◆ **ABOUT THIS TASK**
Provide again, from the entries below, every line from the one containing "- [Introduction](#introduction)" through the one containing "- [Module Static Objects](#module-static-objects)", exactly as written, and no other line.
═══ RECORDS SHOWN
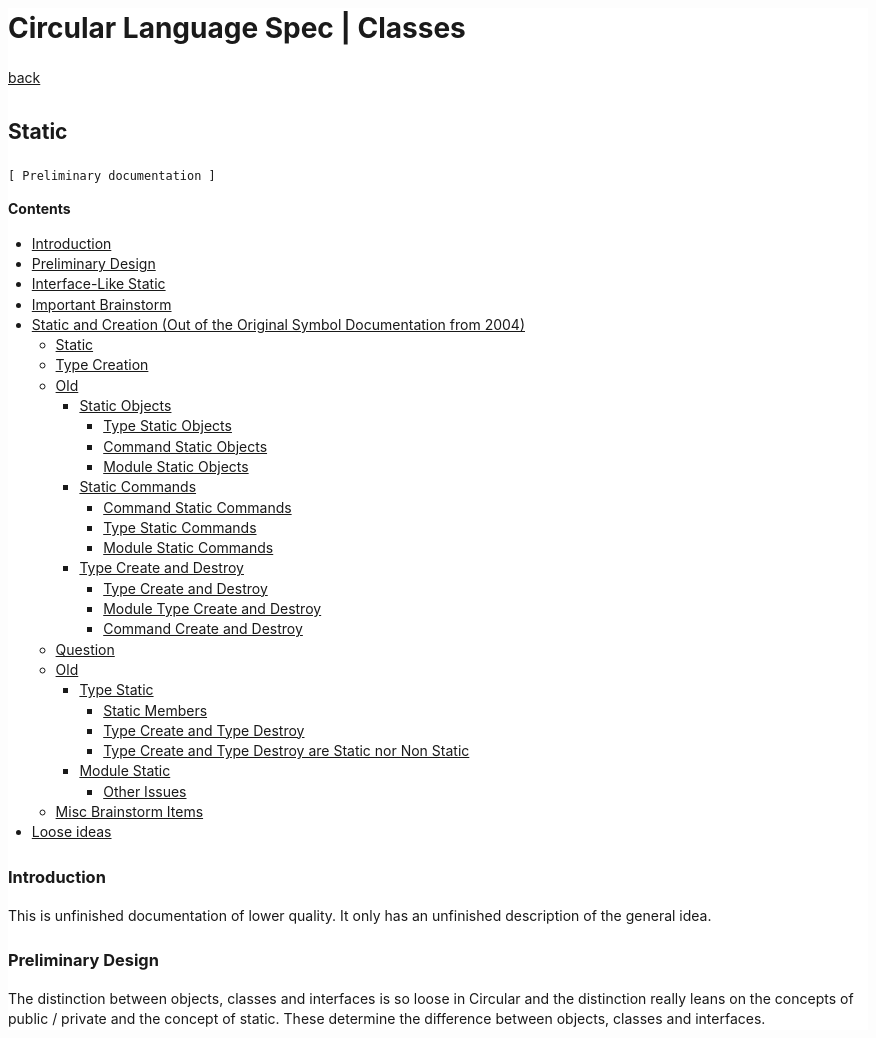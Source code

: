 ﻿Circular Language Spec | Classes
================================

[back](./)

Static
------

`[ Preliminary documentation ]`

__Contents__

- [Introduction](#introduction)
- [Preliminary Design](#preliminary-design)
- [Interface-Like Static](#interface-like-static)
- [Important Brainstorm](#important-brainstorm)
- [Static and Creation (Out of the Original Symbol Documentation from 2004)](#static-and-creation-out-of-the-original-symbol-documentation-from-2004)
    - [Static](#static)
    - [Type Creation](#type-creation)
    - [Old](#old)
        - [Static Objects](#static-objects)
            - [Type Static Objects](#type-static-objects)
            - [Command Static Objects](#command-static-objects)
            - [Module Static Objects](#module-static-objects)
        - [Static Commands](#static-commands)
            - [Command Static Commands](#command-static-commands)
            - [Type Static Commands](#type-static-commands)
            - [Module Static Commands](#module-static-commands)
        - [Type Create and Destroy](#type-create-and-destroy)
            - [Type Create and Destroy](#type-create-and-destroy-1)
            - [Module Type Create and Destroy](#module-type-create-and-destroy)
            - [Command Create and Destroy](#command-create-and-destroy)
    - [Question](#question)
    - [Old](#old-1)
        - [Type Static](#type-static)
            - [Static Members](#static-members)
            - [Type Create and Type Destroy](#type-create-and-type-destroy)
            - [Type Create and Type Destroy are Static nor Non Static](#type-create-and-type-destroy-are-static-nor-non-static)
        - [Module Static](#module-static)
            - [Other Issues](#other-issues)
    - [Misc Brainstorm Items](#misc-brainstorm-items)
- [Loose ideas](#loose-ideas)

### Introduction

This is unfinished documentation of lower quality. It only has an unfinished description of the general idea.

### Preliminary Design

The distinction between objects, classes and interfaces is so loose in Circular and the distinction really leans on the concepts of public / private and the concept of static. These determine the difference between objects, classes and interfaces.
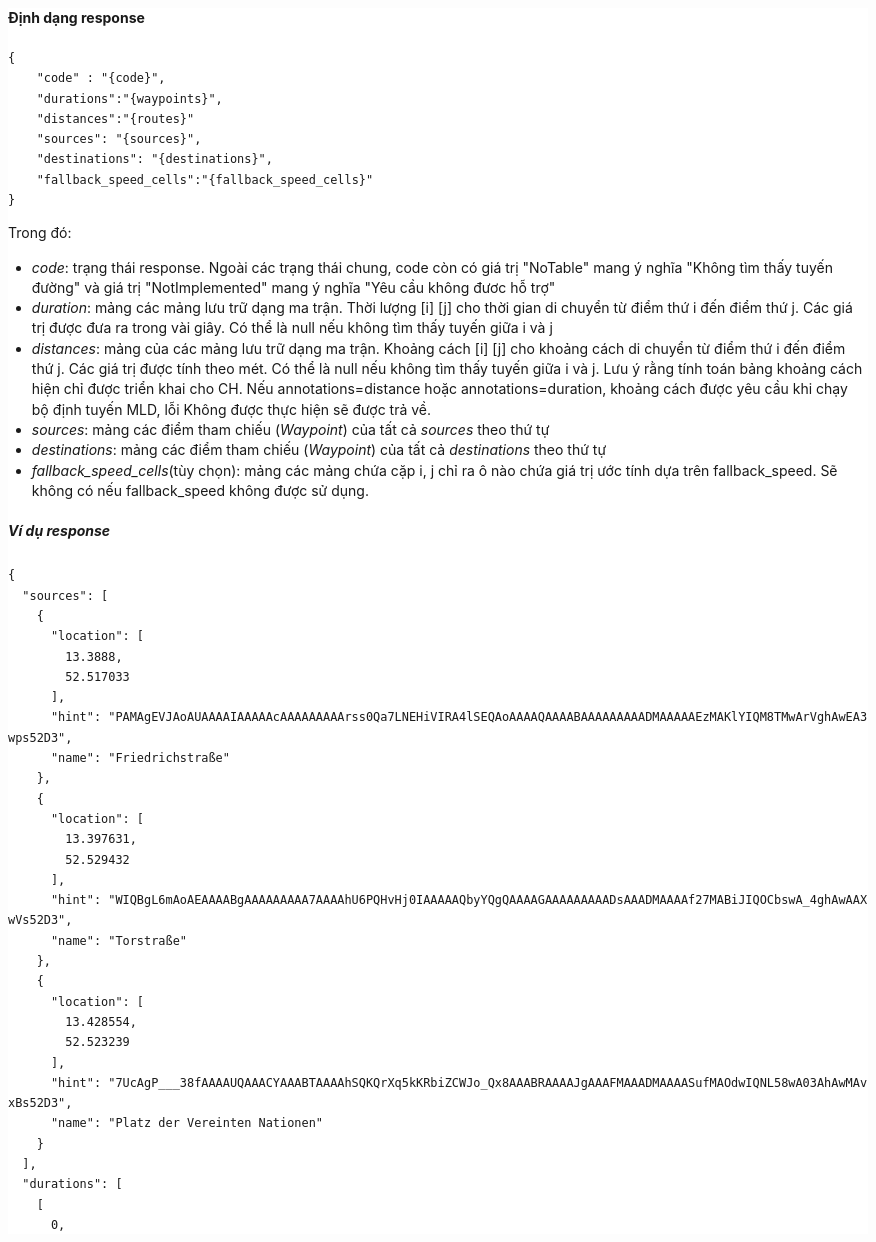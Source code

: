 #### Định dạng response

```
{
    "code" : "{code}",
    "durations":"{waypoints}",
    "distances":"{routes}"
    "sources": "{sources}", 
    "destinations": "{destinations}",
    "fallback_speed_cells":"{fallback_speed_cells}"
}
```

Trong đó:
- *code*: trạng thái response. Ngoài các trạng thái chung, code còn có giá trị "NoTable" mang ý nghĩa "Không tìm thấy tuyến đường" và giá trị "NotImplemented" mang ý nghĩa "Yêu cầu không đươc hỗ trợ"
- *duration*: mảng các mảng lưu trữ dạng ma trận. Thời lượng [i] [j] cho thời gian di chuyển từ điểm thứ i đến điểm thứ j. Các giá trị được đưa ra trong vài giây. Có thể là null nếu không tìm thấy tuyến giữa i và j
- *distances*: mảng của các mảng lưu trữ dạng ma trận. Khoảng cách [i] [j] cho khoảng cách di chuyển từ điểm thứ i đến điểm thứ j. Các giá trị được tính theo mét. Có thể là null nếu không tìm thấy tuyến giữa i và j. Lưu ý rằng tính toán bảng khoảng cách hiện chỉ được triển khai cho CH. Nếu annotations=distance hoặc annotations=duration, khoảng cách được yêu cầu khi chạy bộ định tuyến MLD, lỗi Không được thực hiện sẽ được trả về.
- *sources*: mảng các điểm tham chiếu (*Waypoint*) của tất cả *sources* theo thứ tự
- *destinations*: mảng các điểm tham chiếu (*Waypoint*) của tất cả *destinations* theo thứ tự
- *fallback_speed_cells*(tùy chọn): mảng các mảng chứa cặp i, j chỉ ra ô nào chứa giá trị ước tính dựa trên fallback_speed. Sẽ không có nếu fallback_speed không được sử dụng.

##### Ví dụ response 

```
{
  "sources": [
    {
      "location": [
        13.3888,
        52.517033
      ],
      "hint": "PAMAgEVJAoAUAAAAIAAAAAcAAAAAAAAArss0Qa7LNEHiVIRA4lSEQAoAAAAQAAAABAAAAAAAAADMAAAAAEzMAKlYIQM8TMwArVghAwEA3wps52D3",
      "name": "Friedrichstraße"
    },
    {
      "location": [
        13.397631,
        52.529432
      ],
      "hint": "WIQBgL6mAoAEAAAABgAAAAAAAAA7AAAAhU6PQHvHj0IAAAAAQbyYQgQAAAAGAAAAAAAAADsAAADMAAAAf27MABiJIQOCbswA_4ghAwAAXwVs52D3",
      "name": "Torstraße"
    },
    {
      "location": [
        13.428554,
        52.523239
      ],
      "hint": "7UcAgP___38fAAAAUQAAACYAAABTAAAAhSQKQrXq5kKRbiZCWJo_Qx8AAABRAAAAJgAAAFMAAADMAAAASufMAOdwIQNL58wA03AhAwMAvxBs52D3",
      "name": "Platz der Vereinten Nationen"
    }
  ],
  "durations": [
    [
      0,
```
══════
◆ **RESPONSE AREA**
- [Introduction](#introduction)
- [Preliminary Design](#preliminary-design)
- [Interface-Like Static](#interface-like-static)
- [Important Brainstorm](#important-brainstorm)
- [Static and Creation (Out of the Original Symbol Documentation from 2004)](#static-and-creation-out-of-the-original-symbol-documentation-from-2004)
    - [Static](#static)
    - [Type Creation](#type-creation)
    - [Old](#old)
        - [Static Objects](#static-objects)
            - [Type Static Objects](#type-static-objects)
            - [Command Static Objects](#command-static-objects)
            - [Module Static Objects](#module-static-objects)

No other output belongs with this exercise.